Не дожидаясь, пока ее руки занемеют под тяжестью голов, она осторожно высвободила их. Аймо пошевелился. У Вуокко вырвалось невнятное рыдание. Девушка замерла в неподвижности. Колдуны вновь погрузились в сон.

Она выжидала еще некоторое время - ей оно показалось бесконечным. Наконец села, взяла мужчин за плечи, легонько встряхнула. Финны не пошевелились. Она поднялась и встала между ними на колени. Почти беззвучно, одними губами, напевая заклинание, она приподняла сначала голову Вуокко… опустила на место… затем проделала то же самое с Аймо. Оба продолжали крепко спать. Возможно, ей не были нужны даже заклинания.

"Пора!" - подумала она, подавив внутреннюю дрожь.

На колышках, вбитых в стену, висели два больших мешка из тюленьей шкуры с завязками. В них упаковывали вещи, когда нужно было возить их на санях. Гуннхильд осторожно сняла мешки, поочередно, один за другим, и некоторое время стояла неподвижно, глядя на спящих. Ее план был смертельно опасен. Как бы ей хотелось, чтобы норвежцы могли ей помочь, но прикосновение незнакомого человека могло сразу разбудить финнов, а, открыв глаза, они сразу же призовут своих богов, и воины окажутся жертвой черного колдовства. Она стиснула зубы, повесила мешки на шею, проползла на коленях по ложу и остановилась позади головы Аймо.

Опираясь на стену, она снова начала приподнимать его, пока колдун не оказался в полусидячем положении; она подпирала его коленом. Аймо пошевелился, глотнул ртом воздух. Торопясь покончить с делом прежде, чем рассеется окутывавший колдуна туман дремоты, она накинула мешок ему на голову, опустила до локтей, натянула шнур и туго завязала за спиной. Аймо задергался, послышался приглушенный нечленораздельный крик. Вуокко сел, ничего не понимая спросонок. Она тут же набросила ему на голову второй мешок.
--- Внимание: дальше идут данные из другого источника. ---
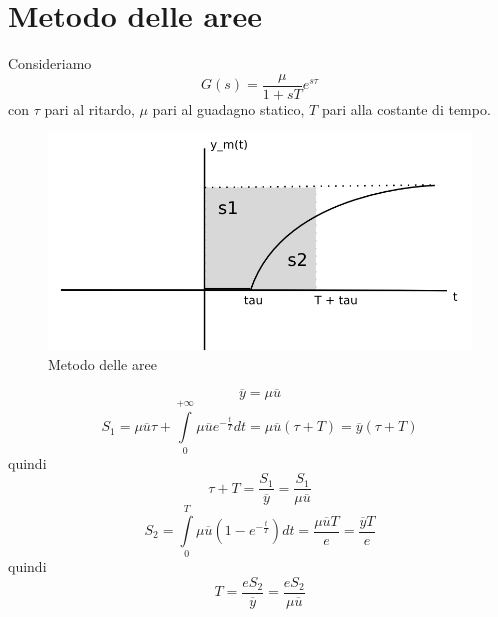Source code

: \documentclass[a4paper]{report}
\begin{document}
\section{Metodo delle aree}
Consideriamo
\[
G(s) = \dfrac{\mu}{1 + sT} e^{s \tau}
\]
con $\tau$ pari al ritardo, $\mu$ pari al guadagno statico, $T$ pari
alla costante di tempo.
\begin{figure}[!h]
  \begin{center}
    \includegraphics[scale=0.4]{./images/metodoDelleAree}
    \caption{Metodo delle aree}
    \label{fig:metodoDelleAree}
  \end{center}
\end{figure}
\[
\overline{y} = \mu \overline{u}
\]
\[
S_1 = \mu \overline{u} \tau + \int\limits_{0}^{+ \infty} \mu
\overline{u}e^{-\frac{t}{T}} dt = \mu \overline{u}(\tau + T) =
\overline{y}(\tau + T)
\]
quindi
\[
\tau + T = \dfrac{S_1}{\overline{y}} = \dfrac{S_1}{\mu \overline{u}}
\]
\[
S_2 = \int\limits_{0}^{T} \mu \overline{u} (1 - e^{- \frac{t}{T}}) dt
= \dfrac{\mu \overline{u} T}{e} = \dfrac{\overline{y} T}{e}
\]
quindi
\[
T = \dfrac{e S_2}{\overline{y}} = \dfrac{e S_2}{\mu \overline{u}}
\]
\end{document}
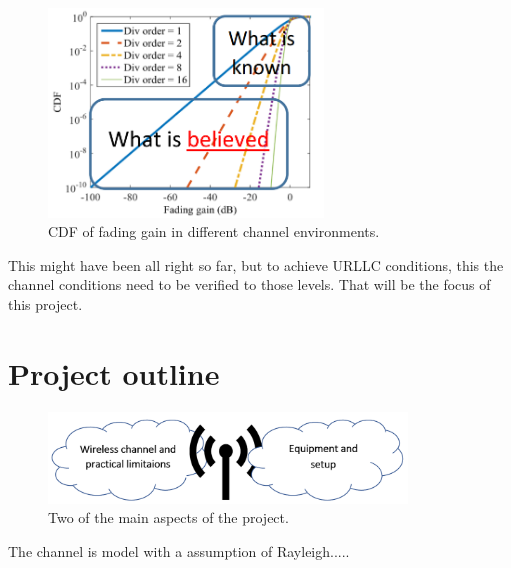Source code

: \begin{figure}[H]
\centering
\includegraphics[width=0.65\textwidth]{figures/fading_gain.png}
\caption{\Gls{CDF} of fading gain in different channel environments.}
\label{fading_gain}
\end{figure}

This might have been all right so far, but to achieve URLLC conditions, this the channel conditions need to be verified to those levels. That will be the focus of this project.


\section{Project outline}

\begin{figure}[H]
\centering
\includegraphics[width=0.85\textwidth]{figures/ProOutline.png}
\caption{Two of the main aspects of the project.}
\label{ChannelAndEquip}
\end{figure}

The channel is model with a assumption of Rayleigh.....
- Гуннхильд! - услышала она. - Гуннхильд!

Она соскочила на пол. Колдуны, ослепленные и напуганные, ткнулись друг в друга головами. Впрочем, для того чтобы подняться на ноги и освободиться, им хватило бы нескольких мгновений.
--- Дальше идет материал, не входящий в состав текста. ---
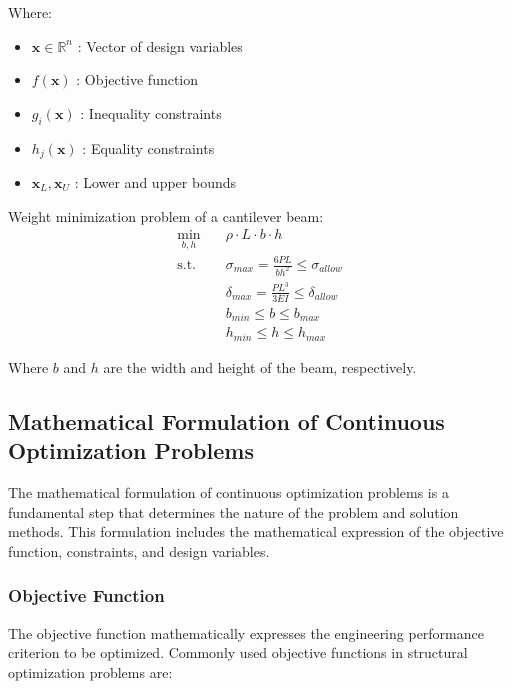 Where:
\begin{itemize}
    \item $\mathbf{x} \in \mathbb{R}^n$ : Vector of design variables
    \item $f(\mathbf{x})$ : Objective function
    \item $g_i(\mathbf{x})$ : Inequality constraints
    \item $h_j(\mathbf{x})$ : Equality constraints
    \item $\mathbf{x}_L, \mathbf{x}_U$ : Lower and upper bounds
\end{itemize}

\begin{tcolorbox}[title=Continuous Optimization Example]
Weight minimization problem of a cantilever beam:
\begin{align}
\min_{b,h} \quad & \rho \cdot L \cdot b \cdot h \\
\text{s.t.} \quad & \sigma_{max} = \frac{6PL}{bh^2} \leq \sigma_{allow} \\
& \delta_{max} = \frac{PL^3}{3EI} \leq \delta_{allow} \\
& b_{min} \leq b \leq b_{max} \\
& h_{min} \leq h \leq h_{max}
\end{align}

Where $b$ and $h$ are the width and height of the beam, respectively.
\end{tcolorbox}


\subsection{Mathematical Formulation of Continuous Optimization Problems}

The mathematical formulation of continuous optimization problems is a fundamental step that determines the nature of the problem and solution methods. This formulation includes the mathematical expression of the objective function, constraints, and design variables.

\subsubsection{Objective Function}
The objective function mathematically expresses the engineering performance criterion to be optimized. Commonly used objective functions in structural optimization problems are:

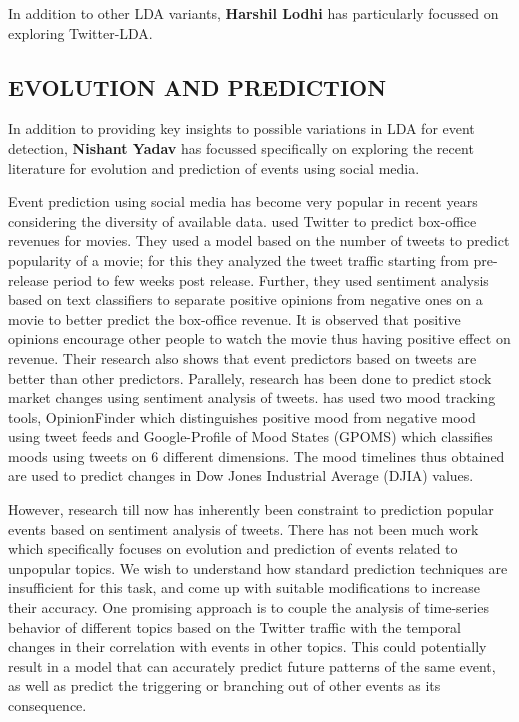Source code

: In addition to other LDA variants, {\bf Harshil Lodhi} has particularly focussed on exploring Twitter-LDA.

\subsection{\uppercase{Evolution and Prediction}}
In addition to providing key insights to possible variations in LDA for event detection, {\bf Nishant Yadav} has focussed specifically on exploring the recent literature for evolution and prediction of events using social media.

Event prediction using social media has become very popular in recent years considering the diversity of available data. \cite{asur2010predicting} used Twitter to predict box-office revenues for movies. They used a model based on the number of tweets to predict popularity of a movie; for this they analyzed the tweet traffic starting from pre-release period to few weeks post release. Further, they used sentiment analysis based on text classifiers to separate positive opinions from negative ones on a movie to better predict the box-office revenue. It is observed that positive opinions encourage other people to watch the movie thus having positive effect on revenue. Their research also shows that event predictors based on tweets are better than other predictors. Parallely, research has been done to predict stock market changes using sentiment analysis of tweets. \cite{bollen2011twitter} has used two mood tracking tools, OpinionFinder which distinguishes positive mood from negative mood using tweet feeds and Google-Profile of Mood States (GPOMS) which classifies moods using tweets on 6 different dimensions. The mood timelines thus obtained are used to predict changes in Dow Jones Industrial Average (DJIA) values.

However, research till now has inherently been constraint to prediction popular events based on sentiment analysis of tweets. There has not been much work which specifically focuses on evolution and prediction of events related to unpopular topics. We wish to understand how standard prediction techniques are insufficient for this task, and come up with suitable modifications to increase their accuracy. One promising approach is to couple the analysis of time-series behavior of different topics based on the Twitter traffic with the temporal changes in their correlation with events in other topics. This could potentially result in a model that can accurately predict future patterns of the same event, as well as predict the triggering or branching out of other events as its consequence.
- Торольв! - крикнула она.

Норвежцы выскочили из-за занавески. Меч Торольва просвистел в воздухе и, глухо чавкнув, врезался в шею Вуокко. Двое других вонзили копья в Аймо. Третий немного замешкался, а увидев, что оба колдуна убиты, осенил себя крестом.
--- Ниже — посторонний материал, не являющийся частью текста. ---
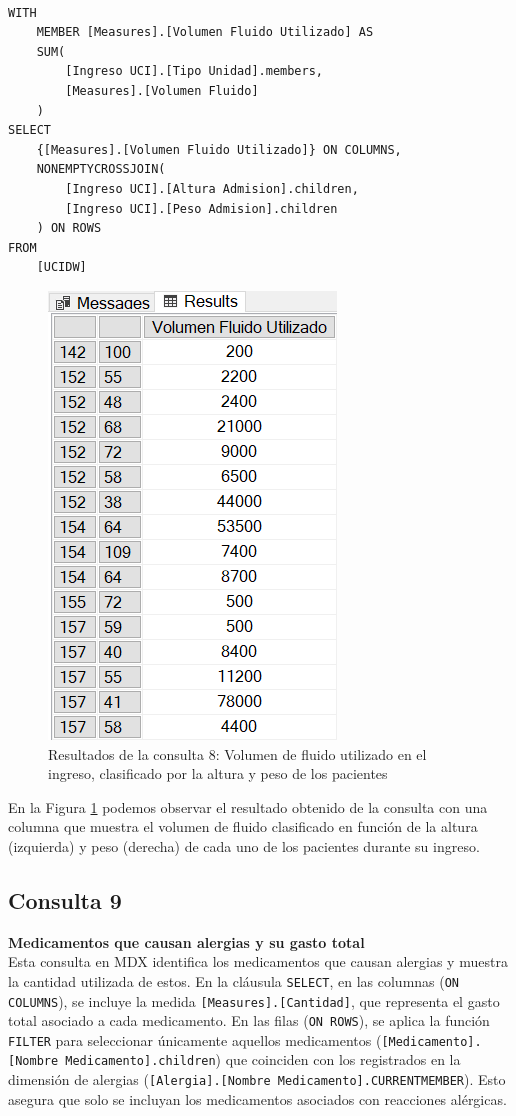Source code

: \documentclass{article}
\begin{document}
\begin{lstlisting}[style=ddlstyle, label=lst:consulta8,caption=Consulta 8: Volumen de fluido utilizado en el ingreso clasificado por la altura y peso de los pacientes]
	
WITH 
	MEMBER [Measures].[Volumen Fluido Utilizado] AS 
	SUM(
		[Ingreso UCI].[Tipo Unidad].members, 
		[Measures].[Volumen Fluido]
	)
SELECT 
	{[Measures].[Volumen Fluido Utilizado]} ON COLUMNS,
	NONEMPTYCROSSJOIN(
		[Ingreso UCI].[Altura Admision].children, 
		[Ingreso UCI].[Peso Admision].children
	) ON ROWS
FROM 
	[UCIDW]
\end{lstlisting}


\begin{figure}[H]
	\centering
	\includegraphics[width=0.3\linewidth]{images/consulta8.png}
	\caption{Resultados de la consulta 8: Volumen de fluido utilizado en el ingreso, clasificado por la altura y peso de los pacientes}
	\label{fig:consulta8}
\end{figure}

En la Figura \ref{fig:consulta8} podemos observar el resultado obtenido de la consulta con una columna que muestra el volumen de fluido clasificado en función de la altura (izquierda) y peso (derecha) de cada uno de los pacientes durante su ingreso.

\subsection{Consulta 9}

\textbf{Medicamentos que causan alergias y su gasto total}
\\

Esta consulta en MDX identifica los medicamentos que causan alergias y muestra la cantidad utilizada de estos. En la cláusula \texttt{SELECT}, en las columnas (\texttt{ON COLUMNS}), se incluye la medida \texttt{[Measures].[Cantidad]}, que representa el gasto total asociado a cada medicamento. En las filas (\texttt{ON ROWS}), se aplica la función \texttt{FILTER} para seleccionar únicamente aquellos medicamentos (\texttt{[Medicamento].[Nombre Medicamento].children}) que coinciden con los registrados en la dimensión de alergias (\texttt{[Alergia].[Nombre Medicamento].CURRENTMEMBER}). Esto asegura que solo se incluyan los medicamentos asociados con reacciones alérgicas.
\\
\end{document}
Хлынула кровь, пролилась на пол… Вспышки огня окрашивали ее ярко-алым. Затем по помещению разлилось резкое зловоние: убитые выпустили наружу то, что находилось у них в кишках. Ну и что, Гуннхильд уже не раз приходилось видеть, как режут животных и даже людей, - когда были убиты напавшие на нее разбойники.

Она почувствовала легкость в теле, у нее закружилась голова, и она чуть не упала. Торольв поддержал ее под руку.

- С тобой все в порядке, Гуннхильд Эзурардоттир? - донеслось до нее, как будто издалека.

В душе у нее звучала песня победы.

- Да, - с громким смехом ответила она. - Это было прекрасно сделано, Торольв Скаллагримсон.

- Нам досталось совсем немного работы. Это ты была смелее всех. - Он повернулся к спутникам. - Уберите отсюда трупы.

Они подчинились, держа тела так, что почти вся кровь стекала в мешки. Торольв вытер меч об овчину и вложил его в ножны. Затем он посмотрел в глаза Гуннхильд.

- Что ты собираешься делать дальше?

- Если ваш вождь Эйрик Харальдсон согласится доставить меня домой, я буду благодарна ему, - ответила она. - И мой отец тоже.

Он усмехнулся:

- Мне кажется, что скоро у самого Эйрика появятся причины для того, чтобы быть благодарным.

Она подошла к нему вплотную и взяла обе его руки в свои ладони.

- Но ты, Торольв, мой истинный друг, - негромко произнесла она. - И ни один человек на свете никогда не сможет разрушить нашу дружбу.

Воины оставили обе двери открытыми. Внезапно снаружи сверкнула молния, озарив комнату бело-голубым светом. Почти сразу же раздался оглушительный раскат грома, сотрясший тела людей. Водопадом хлынул дождь. По земле застучали огромные градины. Ослепительные молнии вспыхивали одна за другой, гром грохотал почти непрерывно. В промежутках между вспышками и мужчина и женщина ощущали себя ослепшими.

Внутрь протиснулись промокшие насквозь воины. Они закрыли двери, и сразу стало тише. Тот, который крестился, дрожал всем телом.

- Так рано гроз не бывает, - сказал он.

- Мы разбудили финских троллей, - предположил другой.

- Это Тор гонит их прочь, - решительно заметил третий.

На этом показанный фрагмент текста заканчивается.